══ Exercise materials
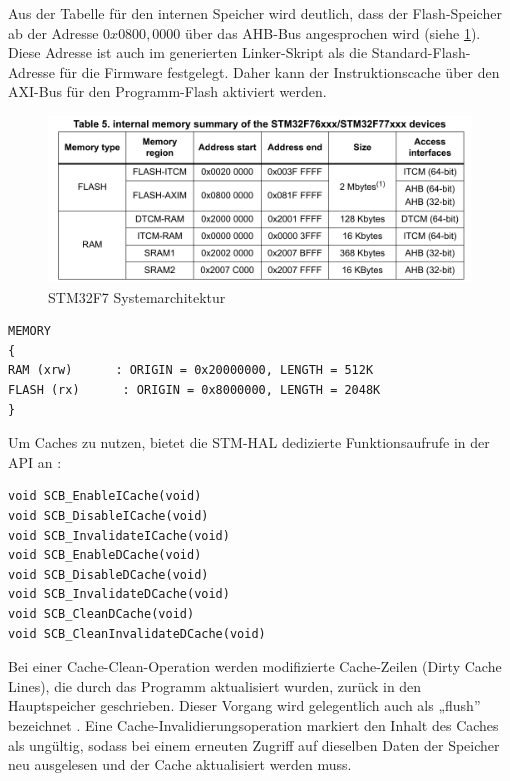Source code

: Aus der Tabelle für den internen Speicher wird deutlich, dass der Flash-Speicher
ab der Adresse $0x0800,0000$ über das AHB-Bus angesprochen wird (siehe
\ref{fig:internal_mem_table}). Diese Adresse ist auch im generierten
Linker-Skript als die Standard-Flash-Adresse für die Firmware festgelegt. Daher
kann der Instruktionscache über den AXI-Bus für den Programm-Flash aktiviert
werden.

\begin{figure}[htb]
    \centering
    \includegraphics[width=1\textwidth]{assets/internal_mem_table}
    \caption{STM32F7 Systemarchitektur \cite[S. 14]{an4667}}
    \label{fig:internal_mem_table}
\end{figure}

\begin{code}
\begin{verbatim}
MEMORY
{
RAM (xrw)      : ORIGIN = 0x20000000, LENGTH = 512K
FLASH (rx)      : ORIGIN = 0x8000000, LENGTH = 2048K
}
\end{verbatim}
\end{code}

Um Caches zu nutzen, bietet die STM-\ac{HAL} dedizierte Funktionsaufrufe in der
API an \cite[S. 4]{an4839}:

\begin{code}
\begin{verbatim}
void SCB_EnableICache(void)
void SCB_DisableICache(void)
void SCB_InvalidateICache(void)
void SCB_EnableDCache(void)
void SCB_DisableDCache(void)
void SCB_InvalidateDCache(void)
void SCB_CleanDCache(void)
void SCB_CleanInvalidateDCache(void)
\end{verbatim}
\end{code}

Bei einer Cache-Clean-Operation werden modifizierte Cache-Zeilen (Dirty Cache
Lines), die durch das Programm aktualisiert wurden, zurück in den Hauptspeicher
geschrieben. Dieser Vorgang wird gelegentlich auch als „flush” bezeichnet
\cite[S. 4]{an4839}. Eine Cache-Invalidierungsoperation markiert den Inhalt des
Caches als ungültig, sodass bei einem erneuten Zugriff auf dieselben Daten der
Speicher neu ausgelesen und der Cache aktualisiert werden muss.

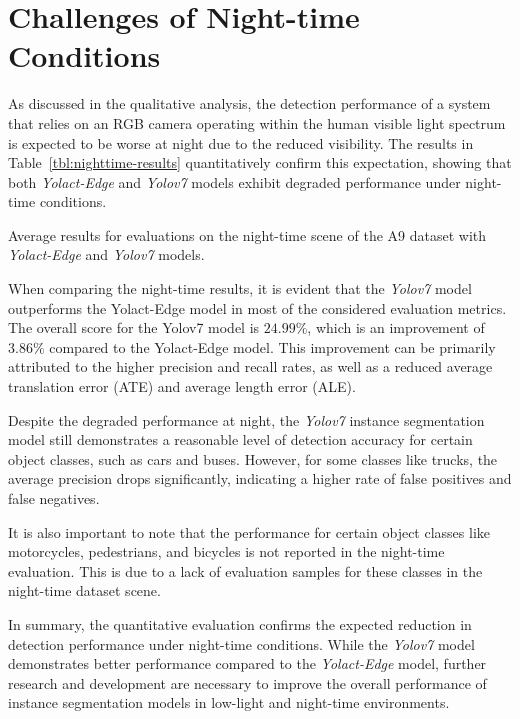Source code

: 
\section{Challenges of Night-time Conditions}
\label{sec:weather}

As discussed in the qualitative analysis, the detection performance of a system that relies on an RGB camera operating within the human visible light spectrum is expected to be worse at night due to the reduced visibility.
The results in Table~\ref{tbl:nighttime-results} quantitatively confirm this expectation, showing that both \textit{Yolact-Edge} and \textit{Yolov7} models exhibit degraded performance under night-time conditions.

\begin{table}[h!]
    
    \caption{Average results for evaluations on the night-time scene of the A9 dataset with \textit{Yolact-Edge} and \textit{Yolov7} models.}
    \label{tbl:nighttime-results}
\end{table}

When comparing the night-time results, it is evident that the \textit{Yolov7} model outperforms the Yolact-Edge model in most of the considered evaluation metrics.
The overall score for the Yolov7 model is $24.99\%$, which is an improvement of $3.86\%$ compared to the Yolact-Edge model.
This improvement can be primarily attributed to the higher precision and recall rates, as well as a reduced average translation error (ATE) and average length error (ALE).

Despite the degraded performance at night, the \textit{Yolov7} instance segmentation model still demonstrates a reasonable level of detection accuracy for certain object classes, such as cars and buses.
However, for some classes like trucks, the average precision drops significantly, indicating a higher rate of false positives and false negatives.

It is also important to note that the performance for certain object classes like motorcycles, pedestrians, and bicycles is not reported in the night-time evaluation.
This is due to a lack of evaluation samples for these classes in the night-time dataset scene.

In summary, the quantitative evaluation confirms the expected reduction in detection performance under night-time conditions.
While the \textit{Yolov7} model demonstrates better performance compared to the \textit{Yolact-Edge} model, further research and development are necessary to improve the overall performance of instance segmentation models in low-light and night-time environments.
════
Return the entries verbatim without images.

Source code

: Aus der Tabelle für den internen Speicher wird deutlich, dass der Flash-Speicher
ab der Adresse $0x0800,0000$ über das AHB-Bus angesprochen wird (siehe
\ref{fig:internal_mem_table}). Diese Adresse ist auch im generierten
Linker-Skript als die Standard-Flash-Adresse für die Firmware festgelegt. Daher
kann der Instruktionscache über den AXI-Bus für den Programm-Flash aktiviert
werden.

\begin{figure}[htb]
    \centering
    \includegraphics[width=1\textwidth]{assets/internal_mem_table}
    \caption{STM32F7 Systemarchitektur \cite[S. 14]{an4667}}
    \label{fig:internal_mem_table}
\end{figure}

\begin{code}
\begin{verbatim}
MEMORY
{
RAM (xrw)      : ORIGIN = 0x20000000, LENGTH = 512K
FLASH (rx)      : ORIGIN = 0x8000000, LENGTH = 2048K
}
\end{verbatim}
\end{code}

Um Caches zu nutzen, bietet die STM-\ac{HAL} dedizierte Funktionsaufrufe in der
API an \cite[S. 4]{an4839}:

\begin{code}
\begin{verbatim}
void SCB_EnableICache(void)
void SCB_DisableICache(void)
void SCB_InvalidateICache(void)
void SCB_EnableDCache(void)
void SCB_DisableDCache(void)
void SCB_InvalidateDCache(void)
void SCB_CleanDCache(void)
void SCB_CleanInvalidateDCache(void)
\end{verbatim}
\end{code}

Bei einer Cache-Clean-Operation werden modifizierte Cache-Zeilen (Dirty Cache
Lines), die durch das Programm aktualisiert wurden, zurück in den Hauptspeicher
geschrieben. Dieser Vorgang wird gelegentlich auch als „flush” bezeichnet
\cite[S. 4]{an4839}. Eine Cache-Invalidierungsoperation markiert den Inhalt des
Caches als ungültig, sodass bei einem erneuten Zugriff auf dieselben Daten der
Speicher neu ausgelesen und der Cache aktualisiert werden muss.

Source code

: 
\section{Challenges of Night-time Conditions}
\label{sec:weather}

As discussed in the qualitative analysis, the detection performance of a system that relies on an RGB camera operating within the human visible light spectrum is expected to be worse at night due to the reduced visibility.
The results in Table~\ref{tbl:nighttime-results} quantitatively confirm this expectation, showing that both \textit{Yolact-Edge} and \textit{Yolov7} models exhibit degraded performance under night-time conditions.

\begin{table}[h!]
    
    \caption{Average results for evaluations on the night-time scene of the A9 dataset with \textit{Yolact-Edge} and \textit{Yolov7} models.}
    \label{tbl:nighttime-results}
\end{table}

When comparing the night-time results, it is evident that the \textit{Yolov7} model outperforms the Yolact-Edge model in most of the considered evaluation metrics.
The overall score for the Yolov7 model is $24.99\%$, which is an improvement of $3.86\%$ compared to the Yolact-Edge model.
This improvement can be primarily attributed to the higher precision and recall rates, as well as a reduced average translation error (ATE) and average length error (ALE).

Despite the degraded performance at night, the \textit{Yolov7} instance segmentation model still demonstrates a reasonable level of detection accuracy for certain object classes, such as cars and buses.
However, for some classes like trucks, the average precision drops significantly, indicating a higher rate of false positives and false negatives.

It is also important to note that the performance for certain object classes like motorcycles, pedestrians, and bicycles is not reported in the night-time evaluation.
This is due to a lack of evaluation samples for these classes in the night-time dataset scene.

In summary, the quantitative evaluation confirms the expected reduction in detection performance under night-time conditions.
While the \textit{Yolov7} model demonstrates better performance compared to the \textit{Yolact-Edge} model, further research and development are necessary to improve the overall performance of instance segmentation models in low-light and night-time environments.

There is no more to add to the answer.